Into the white, concrete basement walked Alva, gray haired and slightly disheveled. He cranked up his beloved jazz, drank his morning coffee, and walked around while we were free to draw whatever came to mind. No direction. No syllabus or course expectations. I think he realized we all needed a little time to sketch, to loosen up with a free-roaming pencil.

“There is no such thing as an original idea.”

At the end of our first class together, Alva gathered our attention and shared his only rule for the class. And as I looked down on my drawings, I found that, in fact, I had spent the majority of my time sketching things I had seen, logos I liked, shapes and patterns that others had branded.

“But there is such a thing as stealing.”

This is the all-important second half of the rule, anchoring the freedom of the first half with a sense of creative responsibility. Both halves have stuck with me ever since.

There is no such thing as a truly original idea.

Originality applies to design as well as writing, business, music, everything. We are constantly assimilating information, with all five senses, every single day. We “like” people and organizations. We follow those we admire. And inevitably, their ideas influence our own.

We all allow the ideas of others to infuse the directions we go and the decisions we make. They affect the way we talk, the way we dress, the way we conduct business, the way we design brands.

But there is such a thing as stealing.

We have all seen it, and chances are good that we have all done it. In fourth grade, my friend Steve wanted to give a clever gift to our teacher, and he told me his idea after he made me swear I wouldn’t steal it. I swore, and then, of course, I stole it, giving it to our teacher as if I had conjured this epic gift.

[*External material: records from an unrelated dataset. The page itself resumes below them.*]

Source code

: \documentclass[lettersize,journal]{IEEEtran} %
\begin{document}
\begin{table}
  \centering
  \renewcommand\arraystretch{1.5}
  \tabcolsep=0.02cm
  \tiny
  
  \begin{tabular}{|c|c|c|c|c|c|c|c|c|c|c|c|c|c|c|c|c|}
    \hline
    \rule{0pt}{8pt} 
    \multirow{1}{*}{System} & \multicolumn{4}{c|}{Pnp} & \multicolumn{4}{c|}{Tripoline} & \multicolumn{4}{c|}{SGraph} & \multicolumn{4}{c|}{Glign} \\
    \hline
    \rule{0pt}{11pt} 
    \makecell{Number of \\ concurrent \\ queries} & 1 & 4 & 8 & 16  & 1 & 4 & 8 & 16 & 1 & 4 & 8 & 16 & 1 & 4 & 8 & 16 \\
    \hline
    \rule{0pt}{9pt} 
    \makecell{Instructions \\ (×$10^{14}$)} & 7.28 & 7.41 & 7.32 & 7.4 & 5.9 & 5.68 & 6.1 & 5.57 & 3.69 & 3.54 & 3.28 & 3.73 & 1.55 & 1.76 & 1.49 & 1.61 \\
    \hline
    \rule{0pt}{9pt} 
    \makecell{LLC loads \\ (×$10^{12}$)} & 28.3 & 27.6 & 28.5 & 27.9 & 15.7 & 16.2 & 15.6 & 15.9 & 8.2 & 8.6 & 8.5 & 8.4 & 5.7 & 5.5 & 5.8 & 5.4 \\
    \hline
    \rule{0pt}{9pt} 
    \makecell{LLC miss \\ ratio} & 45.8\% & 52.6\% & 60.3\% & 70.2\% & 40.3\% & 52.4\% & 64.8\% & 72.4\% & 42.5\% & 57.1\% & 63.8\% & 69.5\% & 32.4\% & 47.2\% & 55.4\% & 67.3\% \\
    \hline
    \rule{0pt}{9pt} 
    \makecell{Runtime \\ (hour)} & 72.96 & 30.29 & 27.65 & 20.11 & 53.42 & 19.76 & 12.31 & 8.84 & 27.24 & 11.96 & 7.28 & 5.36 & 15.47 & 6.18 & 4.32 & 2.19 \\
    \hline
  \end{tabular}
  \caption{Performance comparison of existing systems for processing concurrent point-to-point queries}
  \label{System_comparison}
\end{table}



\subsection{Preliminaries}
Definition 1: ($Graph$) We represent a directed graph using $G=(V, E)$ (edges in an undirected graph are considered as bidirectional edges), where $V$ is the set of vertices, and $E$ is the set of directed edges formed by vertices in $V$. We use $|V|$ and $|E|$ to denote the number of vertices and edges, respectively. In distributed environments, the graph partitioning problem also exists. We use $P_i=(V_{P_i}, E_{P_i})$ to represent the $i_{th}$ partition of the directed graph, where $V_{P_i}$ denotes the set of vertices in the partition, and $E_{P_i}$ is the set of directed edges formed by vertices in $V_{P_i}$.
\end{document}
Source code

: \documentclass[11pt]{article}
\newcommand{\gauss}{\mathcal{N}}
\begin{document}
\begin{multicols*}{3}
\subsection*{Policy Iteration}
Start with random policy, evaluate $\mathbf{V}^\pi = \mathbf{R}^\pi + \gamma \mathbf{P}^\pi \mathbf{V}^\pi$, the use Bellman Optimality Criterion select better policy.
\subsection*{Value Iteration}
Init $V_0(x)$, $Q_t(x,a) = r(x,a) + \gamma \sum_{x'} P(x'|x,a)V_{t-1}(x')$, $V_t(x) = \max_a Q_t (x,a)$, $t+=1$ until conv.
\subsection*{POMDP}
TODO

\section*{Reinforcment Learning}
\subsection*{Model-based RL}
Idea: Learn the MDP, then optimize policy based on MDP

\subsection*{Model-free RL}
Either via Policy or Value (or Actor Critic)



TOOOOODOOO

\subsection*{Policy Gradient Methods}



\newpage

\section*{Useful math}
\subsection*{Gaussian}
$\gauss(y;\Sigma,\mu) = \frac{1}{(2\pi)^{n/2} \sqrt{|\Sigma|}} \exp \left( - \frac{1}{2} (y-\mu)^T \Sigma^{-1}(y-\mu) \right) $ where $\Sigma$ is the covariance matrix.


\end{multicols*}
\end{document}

Cheap imitation is all too common.

Cheap imitation is found everywhere in business — and from branding agencies. In March, Michael Johnson illustrated this dynamic in an article called “Copying as Flattery?” And while imitation may indeed be the most sincere form of flattery, it is also lazy. It is lazy to steal another platform and take the shortcut to pretend it is your own. It is lazy, and ultimately reflects poorly on a brand not good enough to stand on its own legs.

Business and brand building have to straddle these two maxims. We observe the good ideas of others, we learn from those who have gone through the fires we are approaching, and we glean wisdom from those who have a track record to envy. But we also must avoid the trap of stealing.

Cultivating new ideas.

Old ideas are the foundation for new ideas that can become truly unique, if we put in the time to push those ideas forward. Alva’s message to us on that first day was that it is good to observe and appreciate the ideas of others. And to allow those ideas to infiltrate our own thinking. But those ideas are just starting blocks.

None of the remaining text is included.